■ **PROBLEM REQUIREMENTS**: Can you pull out each line of the data below that includes the word "nihaopaul"?

__________________________________________________

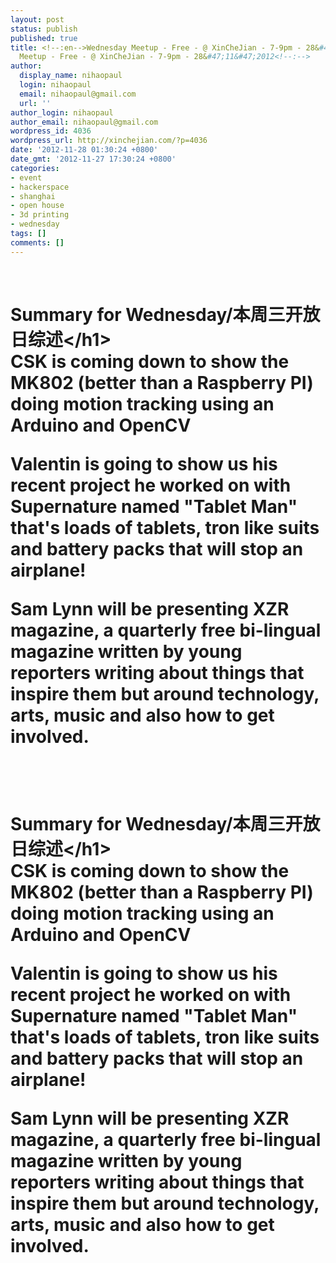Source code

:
```yaml
---
layout: post
status: publish
published: true
title: <!--:en-->Wednesday Meetup - Free - @ XinCheJian - 7-9pm - 28&#47;11&#47;2012<!--:--><!--:zh-->Wednesday
  Meetup - Free - @ XinCheJian - 7-9pm - 28&#47;11&#47;2012<!--:-->
author:
  display_name: nihaopaul
  login: nihaopaul
  email: nihaopaul@gmail.com
  url: ''
author_login: nihaopaul
author_email: nihaopaul@gmail.com
wordpress_id: 4036
wordpress_url: http://xinchejian.com/?p=4036
date: '2012-11-28 01:30:24 +0800'
date_gmt: '2012-11-27 17:30:24 +0800'
categories:
- event
- hackerspace
- shanghai
- open house
- 3d printing
- wednesday
tags: []
comments: []
---
```

<p><!--:en--><br />
<h1>Summary for Wednesday&#47;本周三开放日综述<&#47;h1><br />
CSK is coming down to show the MK802 (better than a Raspberry PI) doing motion tracking using an Arduino and OpenCV</p>
<p>Valentin is going to show us his recent project he worked on with Supernature named "Tablet Man" that's loads of tablets, tron like suits and battery packs that will stop an airplane!</p>
<p>Sam Lynn will be presenting XZR magazine, a quarterly free bi-lingual magazine written by young reporters writing about things that inspire them but around technology, arts, music and also how to get involved.</p>
<p>&nbsp;<!--:--><!--:zh--><br />
<h1>Summary for Wednesday&#47;本周三开放日综述<&#47;h1><br />
CSK is coming down to show the MK802 (better than a Raspberry PI) doing motion tracking using an Arduino and OpenCV</p>
<p>Valentin is going to show us his recent project he worked on with Supernature named "Tablet Man" that's loads of tablets, tron like suits and battery packs that will stop an airplane!</p>
<p>Sam Lynn will be presenting XZR magazine, a quarterly free bi-lingual magazine written by young reporters writing about things that inspire them but around technology, arts, music and also how to get involved.</p>
<p>&nbsp;<!--:--></p>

__________________________________________________

■ **ANSWER SECTION**:
  display_name: nihaopaul
  login: nihaopaul
  email: nihaopaul@gmail.com
author_login: nihaopaul
author_email: nihaopaul@gmail.com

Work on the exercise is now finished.